Launched last month, the CBS Sports Golazo Network is the latest of CBS/Paramount’s ambitious entries in the soccer space since acquiring UEFA Champions League broadcast rights in 2019. “Morning Footy” is a flagship product, applying a broad-based lens to the sport.
“We touch everything and anything from on the field to off the field and social media and fashion,” said Davies, who works alongside Susannah Collins, Nico Cantor, Alexis Guerreros, and Jenny Chiu as well as a revolving cast of guests. “It’s a fun, upbeat show. You can literally tell that we all enjoy it, because every one of us, if you interviewed each of us individually, the passion would be coming through the phone. Because we all love the game.”
Davies credits VP of Production and Creative Director of CBS Sports Pete Radovich and Coordinating Producer Michael Nastri for thinking big as they built out both the physical and human infrastructure for the CBS Sports Golazo Network and the other soccer offerings on Paramount. Cultivating a mix of tradition and innovation both at home and abroad, it encompasses recognized journalists and retired players across multiple countries as well as less-conventional voices like Guerreros, a stand-up comedian, and former professional referee Christina Unkel.
“It comes down to diversity,” said Davies, who also works on New England Revolution radio broadcasts and is an ambassador for his former club. “We all bring something unique and different to the table. So we complement each other extremely well. And we can talk on certain subjects that you couldn’t necessarily talk on other networks, because we have that viewpoint.”
For all the growth in soccer media over the past decade or two, relatively few networks have attempted to do something on the scale of the CBS Sports Golazo Network. The channel airs and promotes the leagues where Paramount has the rights like the Champions League, NWSL, and Serie A, though it doesn’t stop there, aiming to cover the full spectrum of the sport. Davies believes that approach, combined with his early experiences in media on SiriusXM’s soccer channel, is speeding along his own development as a broadcaster.
“It’s one thing to focus on a league, it’s one thing to focus on men’s professional soccer/football. But for me, to cover the world’s game, both men and women, it’s incredible. And I’m learning so much,” he said. “I’m constantly watching the game, constantly breaking it down. It’s making me become a better analyst. So it literally could not be better. And I work with the most amazing people. Everyone cares about the show, not only the show and work, but they care about the well-being of everyone off the camera.”

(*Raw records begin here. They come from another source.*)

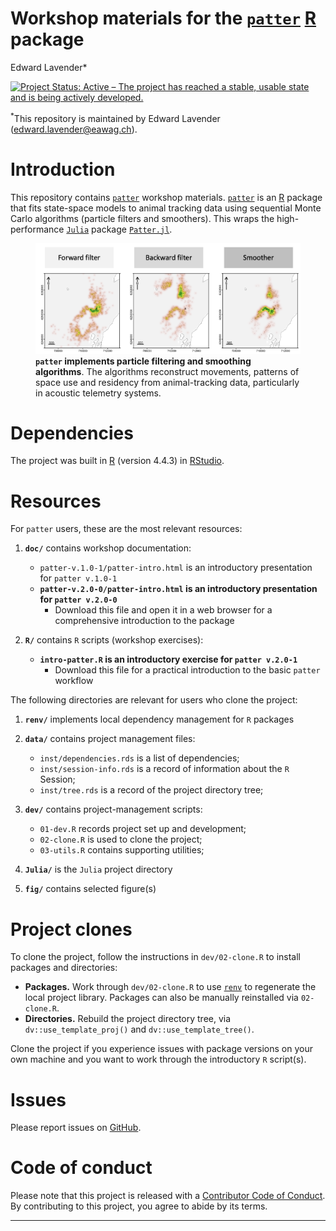 Workshop materials for the
[`patter`](https://github.com/edwardlavender/patter)
[R](https://www.r-project.org/) package
================
Edward Lavender\*

[![Project Status: Active – The project has reached a stable, usable
state and is being actively
developed.](https://www.repostatus.org/badges/latest/active.svg)](https://www.repostatus.org/#active)

<sup>\*</sup>This repository is maintained by Edward Lavender
(<edward.lavender@eawag.ch>).

# Introduction

This repository contains
[`patter`](https://github.com/edwardlavender/patter) workshop materials.
[`patter`](https://github.com/edwardlavender/patter) is an
[R](https://www.r-project.org/) package that fits state-space models to
animal tracking data using sequential Monte Carlo algorithms (particle
filters and smoothers). This wraps the high-performance
[`Julia`](https://julialang.org) package
[`Patter.jl`](https://github.com/edwardlavender/patter.jl).

<figure>
<img src="./fig/particle-maps.png"
alt="patter implements particle filtering and smoothing algorithms. The algorithms reconstruct movements, patterns of space use and residency from animal-tracking data, particularly in acoustic telemetry systems." />
<figcaption aria-hidden="true"><strong><code>patter</code> implements
particle filtering and smoothing algorithms</strong>. The algorithms
reconstruct movements, patterns of space use and residency from
animal-tracking data, particularly in acoustic telemetry
systems.</figcaption>
</figure>

# Dependencies

The project was built in [R](https://www.r-project.org/) (version 4.4.3)
in [RStudio](https://www.rstudio.com/).

# Resources

For `patter` users, these are the most relevant resources:

1.  **`doc/`** contains workshop documentation:

    - `patter-v.1.0-1/patter-intro.html` is an introductory presentation
      for `patter v.1.0-1`
    - **`patter-v.2.0-0/patter-intro.html` is an introductory
      presentation for `patter v.2.0-0`**
      - Download this file and open it in a web browser for a
        comprehensive introduction to the package

2.  **`R/`** contains `R` scripts (workshop exercises):

    - **`intro-patter.R` is an introductory exercise for
      `patter v.2.0-1`**
      - Download this file for a practical introduction to the basic
        `patter` workflow

The following directories are relevant for users who clone the project:

1.  **`renv/`** implements local dependency management for `R` packages

2.  **`data/`** contains project management files:

    - `inst/dependencies.rds` is a list of dependencies;
    - `inst/session-info.rds` is a record of information about the `R`
      Session;
    - `inst/tree.rds` is a record of the project directory tree; <br/>

3.  **`dev/`** contains project-management scripts:

    - `01-dev.R` records project set up and development;
    - `02-clone.R` is used to clone the project;
    - `03-utils.R` contains supporting utilities;

4.  **`Julia/`** is the `Julia` project directory

5.  **`fig/`** contains selected figure(s)

# Project clones

To clone the project, follow the instructions in `dev/02-clone.R` to
install packages and directories:

- **Packages.** Work through `dev/02-clone.R` to use
  [`renv`](https://rstudio.github.io/renv/articles/renv.html) to
  regenerate the local project library. Packages can also be manually
  reinstalled via `02-clone.R`.
- **Directories.** Rebuild the project directory tree, via
  `dv::use_template_proj()` and `dv::use_template_tree()`.

Clone the project if you experience issues with package versions on your
own machine and you want to work through the introductory `R` script(s).

# Issues

Please report issues on
[GitHub](https://github.com/edwardlavender/patter/issues).

# Code of conduct

Please note that this project is released with a [Contributor Code of
Conduct](https://contributor-covenant.org/version/2/1/CODE_OF_CONDUCT.html).
By contributing to this project, you agree to abide by its terms.

------------------------------------------------------------------------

A recent in-depth, one-on-one interview with fellow USMNT alum Freddy Adu showcased Davies’ fast-growing skill set. It ranks as one of the highlights of CBS Sports Golazo Network’s opening weeks of operation. The two former teammates traversed many emotional topics.
“Freddy and I were so close back in the day. I looked at him as a brother,” recalled Davies. “Typically, it’s been surface level that you’ve heard conversations around Freddy and interviews in the past. So I wanted to go deeper, because we shared that experience in the locker room, we shared the adversity story, both in our different ways, that it just made sense that I could have this conversation with them. And at the same time, it felt like we were kind of building a bridge between each other, one that had deteriorated for whatever reason. But it felt like in this instance that we were reconnecting.”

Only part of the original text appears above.